> Stored data
************

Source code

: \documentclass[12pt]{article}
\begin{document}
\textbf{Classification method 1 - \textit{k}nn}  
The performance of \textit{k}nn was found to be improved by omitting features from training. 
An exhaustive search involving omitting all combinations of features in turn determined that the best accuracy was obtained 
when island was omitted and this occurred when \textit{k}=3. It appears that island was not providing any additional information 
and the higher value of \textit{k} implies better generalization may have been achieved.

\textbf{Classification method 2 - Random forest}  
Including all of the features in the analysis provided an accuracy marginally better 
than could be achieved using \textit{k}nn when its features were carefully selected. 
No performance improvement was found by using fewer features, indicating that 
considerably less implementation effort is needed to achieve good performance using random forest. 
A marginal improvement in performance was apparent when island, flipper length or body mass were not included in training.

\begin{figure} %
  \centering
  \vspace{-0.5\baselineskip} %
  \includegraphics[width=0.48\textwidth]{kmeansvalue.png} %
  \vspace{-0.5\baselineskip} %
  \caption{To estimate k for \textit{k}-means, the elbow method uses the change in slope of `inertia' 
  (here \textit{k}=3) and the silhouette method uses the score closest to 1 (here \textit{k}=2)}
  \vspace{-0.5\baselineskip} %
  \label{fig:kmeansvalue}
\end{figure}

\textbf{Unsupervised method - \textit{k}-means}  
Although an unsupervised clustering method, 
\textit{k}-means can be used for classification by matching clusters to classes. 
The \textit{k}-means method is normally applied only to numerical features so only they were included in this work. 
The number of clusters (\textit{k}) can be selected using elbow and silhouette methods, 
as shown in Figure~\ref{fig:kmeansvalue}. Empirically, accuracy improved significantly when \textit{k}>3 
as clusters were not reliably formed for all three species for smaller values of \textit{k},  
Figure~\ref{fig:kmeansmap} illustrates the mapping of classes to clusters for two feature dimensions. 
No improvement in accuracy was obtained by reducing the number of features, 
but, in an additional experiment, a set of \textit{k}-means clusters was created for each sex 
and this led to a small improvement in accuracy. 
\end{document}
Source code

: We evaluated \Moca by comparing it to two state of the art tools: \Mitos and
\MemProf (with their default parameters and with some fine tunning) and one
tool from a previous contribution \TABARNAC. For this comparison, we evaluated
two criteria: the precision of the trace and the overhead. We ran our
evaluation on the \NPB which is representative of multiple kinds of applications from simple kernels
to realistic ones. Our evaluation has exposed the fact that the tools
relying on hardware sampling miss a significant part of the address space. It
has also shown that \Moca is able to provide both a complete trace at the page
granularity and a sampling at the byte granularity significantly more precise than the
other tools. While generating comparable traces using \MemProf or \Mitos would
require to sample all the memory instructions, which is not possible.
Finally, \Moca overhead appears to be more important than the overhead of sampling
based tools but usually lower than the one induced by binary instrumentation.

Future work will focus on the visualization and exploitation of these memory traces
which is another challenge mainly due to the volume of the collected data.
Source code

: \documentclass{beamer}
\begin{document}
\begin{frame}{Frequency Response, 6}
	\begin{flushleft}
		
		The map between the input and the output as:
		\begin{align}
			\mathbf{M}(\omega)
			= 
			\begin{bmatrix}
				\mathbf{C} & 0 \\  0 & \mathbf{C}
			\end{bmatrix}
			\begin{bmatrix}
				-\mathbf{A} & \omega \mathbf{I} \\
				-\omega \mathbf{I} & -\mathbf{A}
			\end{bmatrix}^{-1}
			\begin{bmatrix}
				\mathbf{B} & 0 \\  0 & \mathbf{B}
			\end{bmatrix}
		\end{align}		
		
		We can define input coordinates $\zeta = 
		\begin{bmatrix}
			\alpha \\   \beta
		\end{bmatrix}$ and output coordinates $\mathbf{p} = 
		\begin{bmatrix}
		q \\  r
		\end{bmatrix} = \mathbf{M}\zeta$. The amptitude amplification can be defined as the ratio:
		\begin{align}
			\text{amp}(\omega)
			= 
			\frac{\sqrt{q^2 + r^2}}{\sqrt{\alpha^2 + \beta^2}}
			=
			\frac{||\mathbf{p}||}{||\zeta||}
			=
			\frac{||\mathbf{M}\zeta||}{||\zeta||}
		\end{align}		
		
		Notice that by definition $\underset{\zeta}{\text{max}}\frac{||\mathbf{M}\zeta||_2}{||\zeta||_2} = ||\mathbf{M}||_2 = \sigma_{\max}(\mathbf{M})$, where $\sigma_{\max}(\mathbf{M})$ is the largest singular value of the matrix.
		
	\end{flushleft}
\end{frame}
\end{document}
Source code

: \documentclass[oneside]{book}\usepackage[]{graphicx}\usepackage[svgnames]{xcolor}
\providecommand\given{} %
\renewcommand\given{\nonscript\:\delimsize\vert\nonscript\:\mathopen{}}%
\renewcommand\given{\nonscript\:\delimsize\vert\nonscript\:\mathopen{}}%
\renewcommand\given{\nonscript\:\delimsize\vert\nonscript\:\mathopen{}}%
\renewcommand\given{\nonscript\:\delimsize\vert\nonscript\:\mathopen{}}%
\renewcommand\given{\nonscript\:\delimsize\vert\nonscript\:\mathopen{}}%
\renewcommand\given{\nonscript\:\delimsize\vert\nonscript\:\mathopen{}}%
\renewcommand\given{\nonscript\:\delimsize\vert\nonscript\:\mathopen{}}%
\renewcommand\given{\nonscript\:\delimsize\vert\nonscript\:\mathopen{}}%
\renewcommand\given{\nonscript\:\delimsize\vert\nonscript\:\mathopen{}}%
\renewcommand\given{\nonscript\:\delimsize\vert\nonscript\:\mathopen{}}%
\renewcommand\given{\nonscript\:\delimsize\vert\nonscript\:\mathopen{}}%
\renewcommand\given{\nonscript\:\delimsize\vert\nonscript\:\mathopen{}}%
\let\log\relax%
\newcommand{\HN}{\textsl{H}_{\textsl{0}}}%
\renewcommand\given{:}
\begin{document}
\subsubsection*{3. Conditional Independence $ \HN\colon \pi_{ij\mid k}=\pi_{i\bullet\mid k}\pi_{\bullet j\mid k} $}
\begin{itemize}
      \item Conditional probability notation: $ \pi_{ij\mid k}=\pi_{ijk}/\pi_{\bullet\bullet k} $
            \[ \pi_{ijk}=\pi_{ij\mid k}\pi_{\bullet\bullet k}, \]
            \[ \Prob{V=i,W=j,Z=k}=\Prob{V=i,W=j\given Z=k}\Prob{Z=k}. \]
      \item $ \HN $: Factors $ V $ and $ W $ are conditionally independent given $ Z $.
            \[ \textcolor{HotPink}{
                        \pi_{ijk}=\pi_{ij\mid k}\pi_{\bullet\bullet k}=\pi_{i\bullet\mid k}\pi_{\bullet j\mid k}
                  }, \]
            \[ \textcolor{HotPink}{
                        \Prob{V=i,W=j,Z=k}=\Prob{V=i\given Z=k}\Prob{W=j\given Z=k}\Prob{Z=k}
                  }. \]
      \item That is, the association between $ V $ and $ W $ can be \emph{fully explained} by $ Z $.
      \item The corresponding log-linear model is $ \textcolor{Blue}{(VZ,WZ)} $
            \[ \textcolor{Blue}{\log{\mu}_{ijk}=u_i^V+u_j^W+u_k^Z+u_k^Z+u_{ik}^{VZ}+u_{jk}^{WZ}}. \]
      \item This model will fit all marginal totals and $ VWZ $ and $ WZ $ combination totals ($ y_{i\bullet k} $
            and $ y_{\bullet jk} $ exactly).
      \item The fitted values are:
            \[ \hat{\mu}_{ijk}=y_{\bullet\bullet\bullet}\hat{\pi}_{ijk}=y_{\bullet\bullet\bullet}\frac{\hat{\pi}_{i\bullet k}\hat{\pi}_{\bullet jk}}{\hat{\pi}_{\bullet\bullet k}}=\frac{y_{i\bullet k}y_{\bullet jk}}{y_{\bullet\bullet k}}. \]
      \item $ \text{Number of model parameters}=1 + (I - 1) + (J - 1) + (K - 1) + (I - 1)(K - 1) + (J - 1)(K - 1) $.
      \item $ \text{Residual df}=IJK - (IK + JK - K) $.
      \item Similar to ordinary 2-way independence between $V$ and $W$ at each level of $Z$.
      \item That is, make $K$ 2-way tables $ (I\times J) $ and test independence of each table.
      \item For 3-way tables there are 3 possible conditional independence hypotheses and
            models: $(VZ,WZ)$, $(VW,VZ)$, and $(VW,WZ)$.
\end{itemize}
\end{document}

************

> Task statement
From the records, copy out each line that includes the string "using".

> Solved exercise
than could be achieved using \textit{k}nn when its features were carefully selected. 
No performance improvement was found by using fewer features, indicating that 
considerably less implementation effort is needed to achieve good performance using random forest. 
The number of clusters (\textit{k}) can be selected using elbow and silhouette methods, 
other tools. While generating comparable traces using \MemProf or \Mitos would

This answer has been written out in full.